WORK REQUEST: Reproduce the records in full. Alter nothing.

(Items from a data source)
[Start of Attachment]
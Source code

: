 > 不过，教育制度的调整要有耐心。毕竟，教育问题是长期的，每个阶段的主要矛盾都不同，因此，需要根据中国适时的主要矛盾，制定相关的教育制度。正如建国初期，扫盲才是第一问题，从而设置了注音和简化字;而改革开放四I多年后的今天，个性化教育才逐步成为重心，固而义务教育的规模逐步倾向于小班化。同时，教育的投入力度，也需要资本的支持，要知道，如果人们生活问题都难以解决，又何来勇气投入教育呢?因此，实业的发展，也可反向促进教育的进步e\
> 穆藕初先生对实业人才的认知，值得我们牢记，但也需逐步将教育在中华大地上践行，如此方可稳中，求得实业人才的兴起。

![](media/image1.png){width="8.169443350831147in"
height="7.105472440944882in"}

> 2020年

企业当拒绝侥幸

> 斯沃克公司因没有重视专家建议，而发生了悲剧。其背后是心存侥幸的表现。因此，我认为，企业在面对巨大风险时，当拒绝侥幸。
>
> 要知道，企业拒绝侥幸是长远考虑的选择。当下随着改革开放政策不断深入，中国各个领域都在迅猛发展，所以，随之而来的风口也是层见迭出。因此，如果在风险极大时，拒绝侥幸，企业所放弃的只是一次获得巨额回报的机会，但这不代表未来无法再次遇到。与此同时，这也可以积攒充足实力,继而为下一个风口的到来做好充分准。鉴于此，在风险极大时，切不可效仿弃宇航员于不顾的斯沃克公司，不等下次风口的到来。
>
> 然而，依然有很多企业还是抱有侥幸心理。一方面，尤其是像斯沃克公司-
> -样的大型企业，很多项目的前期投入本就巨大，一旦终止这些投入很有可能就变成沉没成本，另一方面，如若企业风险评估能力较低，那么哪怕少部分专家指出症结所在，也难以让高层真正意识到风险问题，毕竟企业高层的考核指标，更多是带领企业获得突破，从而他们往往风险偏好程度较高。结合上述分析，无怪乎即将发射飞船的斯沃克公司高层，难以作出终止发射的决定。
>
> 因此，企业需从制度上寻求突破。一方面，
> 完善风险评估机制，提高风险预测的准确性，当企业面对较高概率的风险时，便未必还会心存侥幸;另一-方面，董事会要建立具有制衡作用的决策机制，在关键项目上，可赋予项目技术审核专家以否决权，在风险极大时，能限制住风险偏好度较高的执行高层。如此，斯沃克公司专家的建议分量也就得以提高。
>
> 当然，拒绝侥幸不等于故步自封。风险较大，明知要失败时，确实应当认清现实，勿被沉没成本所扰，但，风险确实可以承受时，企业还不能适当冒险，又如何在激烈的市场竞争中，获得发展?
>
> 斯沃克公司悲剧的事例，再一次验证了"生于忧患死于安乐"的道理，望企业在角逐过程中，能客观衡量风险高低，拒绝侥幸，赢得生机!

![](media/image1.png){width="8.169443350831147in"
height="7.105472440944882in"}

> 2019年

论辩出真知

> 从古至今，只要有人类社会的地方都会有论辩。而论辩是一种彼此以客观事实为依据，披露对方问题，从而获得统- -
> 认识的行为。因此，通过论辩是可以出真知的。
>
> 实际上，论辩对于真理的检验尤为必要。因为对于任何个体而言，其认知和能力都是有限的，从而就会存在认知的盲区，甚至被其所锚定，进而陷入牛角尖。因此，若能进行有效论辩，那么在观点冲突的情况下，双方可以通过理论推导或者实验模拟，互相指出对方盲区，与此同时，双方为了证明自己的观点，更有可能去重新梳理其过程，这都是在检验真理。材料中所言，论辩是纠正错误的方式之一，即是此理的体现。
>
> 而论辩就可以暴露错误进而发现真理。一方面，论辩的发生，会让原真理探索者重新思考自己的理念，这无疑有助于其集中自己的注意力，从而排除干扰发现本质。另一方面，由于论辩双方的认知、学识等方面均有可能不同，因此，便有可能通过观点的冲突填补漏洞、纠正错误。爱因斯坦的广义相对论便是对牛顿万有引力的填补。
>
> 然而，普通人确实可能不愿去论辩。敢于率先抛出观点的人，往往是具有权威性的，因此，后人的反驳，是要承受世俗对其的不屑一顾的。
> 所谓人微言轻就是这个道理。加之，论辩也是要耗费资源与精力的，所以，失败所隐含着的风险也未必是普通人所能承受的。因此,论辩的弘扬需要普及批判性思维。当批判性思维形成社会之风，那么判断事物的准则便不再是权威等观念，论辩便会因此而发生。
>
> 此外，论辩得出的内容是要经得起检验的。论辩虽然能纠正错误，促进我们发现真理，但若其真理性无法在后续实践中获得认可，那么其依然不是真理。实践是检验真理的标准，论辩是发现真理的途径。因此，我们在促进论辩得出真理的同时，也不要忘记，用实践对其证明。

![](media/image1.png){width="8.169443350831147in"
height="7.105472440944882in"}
[End of Attachment]
YOUR RESPONSE:
Source code

: > 不过，教育制度的调整要有耐心。毕竟，教育问题是长期的，每个阶段的主要矛盾都不同，因此，需要根据中国适时的主要矛盾，制定相关的教育制度。正如建国初期，扫盲才是第一问题，从而设置了注音和简化字;而改革开放四I多年后的今天，个性化教育才逐步成为重心，固而义务教育的规模逐步倾向于小班化。同时，教育的投入力度，也需要资本的支持，要知道，如果人们生活问题都难以解决，又何来勇气投入教育呢?因此，实业的发展，也可反向促进教育的进步e\
> 穆藕初先生对实业人才的认知，值得我们牢记，但也需逐步将教育在中华大地上践行，如此方可稳中，求得实业人才的兴起。

![](media/image1.png){width="8.169443350831147in"
height="7.105472440944882in"}

> 2020年

企业当拒绝侥幸

> 斯沃克公司因没有重视专家建议，而发生了悲剧。其背后是心存侥幸的表现。因此，我认为，企业在面对巨大风险时，当拒绝侥幸。
>
> 要知道，企业拒绝侥幸是长远考虑的选择。当下随着改革开放政策不断深入，中国各个领域都在迅猛发展，所以，随之而来的风口也是层见迭出。因此，如果在风险极大时，拒绝侥幸，企业所放弃的只是一次获得巨额回报的机会，但这不代表未来无法再次遇到。与此同时，这也可以积攒充足实力,继而为下一个风口的到来做好充分准。鉴于此，在风险极大时，切不可效仿弃宇航员于不顾的斯沃克公司，不等下次风口的到来。
>
> 然而，依然有很多企业还是抱有侥幸心理。一方面，尤其是像斯沃克公司-
> -样的大型企业，很多项目的前期投入本就巨大，一旦终止这些投入很有可能就变成沉没成本，另一方面，如若企业风险评估能力较低，那么哪怕少部分专家指出症结所在，也难以让高层真正意识到风险问题，毕竟企业高层的考核指标，更多是带领企业获得突破，从而他们往往风险偏好程度较高。结合上述分析，无怪乎即将发射飞船的斯沃克公司高层，难以作出终止发射的决定。
>
> 因此，企业需从制度上寻求突破。一方面，
> 完善风险评估机制，提高风险预测的准确性，当企业面对较高概率的风险时，便未必还会心存侥幸;另一-方面，董事会要建立具有制衡作用的决策机制，在关键项目上，可赋予项目技术审核专家以否决权，在风险极大时，能限制住风险偏好度较高的执行高层。如此，斯沃克公司专家的建议分量也就得以提高。
>
> 当然，拒绝侥幸不等于故步自封。风险较大，明知要失败时，确实应当认清现实，勿被沉没成本所扰，但，风险确实可以承受时，企业还不能适当冒险，又如何在激烈的市场竞争中，获得发展?
>
> 斯沃克公司悲剧的事例，再一次验证了"生于忧患死于安乐"的道理，望企业在角逐过程中，能客观衡量风险高低，拒绝侥幸，赢得生机!

![](media/image1.png){width="8.169443350831147in"
height="7.105472440944882in"}

> 2019年

论辩出真知

> 从古至今，只要有人类社会的地方都会有论辩。而论辩是一种彼此以客观事实为依据，披露对方问题，从而获得统- -
> 认识的行为。因此，通过论辩是可以出真知的。
>
> 实际上，论辩对于真理的检验尤为必要。因为对于任何个体而言，其认知和能力都是有限的，从而就会存在认知的盲区，甚至被其所锚定，进而陷入牛角尖。因此，若能进行有效论辩，那么在观点冲突的情况下，双方可以通过理论推导或者实验模拟，互相指出对方盲区，与此同时，双方为了证明自己的观点，更有可能去重新梳理其过程，这都是在检验真理。材料中所言，论辩是纠正错误的方式之一，即是此理的体现。
>
> 而论辩就可以暴露错误进而发现真理。一方面，论辩的发生，会让原真理探索者重新思考自己的理念，这无疑有助于其集中自己的注意力，从而排除干扰发现本质。另一方面，由于论辩双方的认知、学识等方面均有可能不同，因此，便有可能通过观点的冲突填补漏洞、纠正错误。爱因斯坦的广义相对论便是对牛顿万有引力的填补。
>
> 然而，普通人确实可能不愿去论辩。敢于率先抛出观点的人，往往是具有权威性的，因此，后人的反驳，是要承受世俗对其的不屑一顾的。
> 所谓人微言轻就是这个道理。加之，论辩也是要耗费资源与精力的，所以，失败所隐含着的风险也未必是普通人所能承受的。因此,论辩的弘扬需要普及批判性思维。当批判性思维形成社会之风，那么判断事物的准则便不再是权威等观念，论辩便会因此而发生。
>
> 此外，论辩得出的内容是要经得起检验的。论辩虽然能纠正错误，促进我们发现真理，但若其真理性无法在后续实践中获得认可，那么其依然不是真理。实践是检验真理的标准，论辩是发现真理的途径。因此，我们在促进论辩得出真理的同时，也不要忘记，用实践对其证明。

![](media/image1.png){width="8.169443350831147in"
height="7.105472440944882in"}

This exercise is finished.